* [ASSIGNMENT]
Beginning with the line that holds "C++ MEOW framework", set down each line of the data below through the very last, exactly as given, and nothing beyond that.

Document images with source code
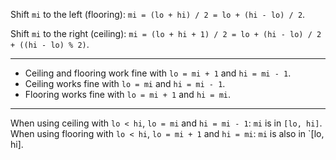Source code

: Shift `mi` to the left (flooring): `mi = (lo + hi) / 2 = lo + (hi - lo) / 2`.

Shift `mi` to the right (ceiling): `mi = (lo + hi + 1) / 2 = lo + (hi - lo) / 2 + ((hi - lo) % 2)`.

---

- Ceiling and flooring work fine with `lo = mi + 1` and `hi = mi - 1`.
- Ceiling works fine with `lo = mi` and `hi = mi - 1`.
- Flooring works fine with `lo = mi + 1` and `hi = mi`.

---

When using ceiling with `lo < hi`, `lo = mi` and `hi = mi - 1`: `mi` is in `[lo, hi]`.
When using flooring with `lo < hi`, `lo = mi + 1` and `hi = mi`: `mi` is also in `[lo, hi].
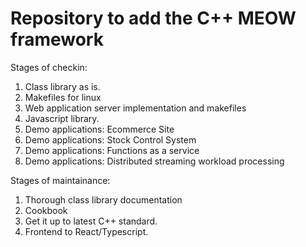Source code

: Repository to add the C++ MEOW framework
========================================
Stages of checkin:

1. Class library as is.
2. Makefiles for linux
3. Web application server implementation and makefiles
4. Javascript library. 
5. Demo applications: Ecommerce Site
6. Demo applications: Stock Control System
7. Demo applications: Functions as a service
8. Demo applications: Distributed streaming workload processing

Stages of maintainance:

1. Thorough class library documentation
2. Cookbook
3. Get it up to latest C++ standard.
4. Frontend to React/Typescript.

* [TASK RESULT]
: Repository to add the C++ MEOW framework
========================================
Stages of checkin:

1. Class library as is.
2. Makefiles for linux
3. Web application server implementation and makefiles
4. Javascript library. 
5. Demo applications: Ecommerce Site
6. Demo applications: Stock Control System
7. Demo applications: Functions as a service
8. Demo applications: Distributed streaming workload processing

Stages of maintainance:

1. Thorough class library documentation
2. Cookbook
3. Get it up to latest C++ standard.
4. Frontend to React/Typescript.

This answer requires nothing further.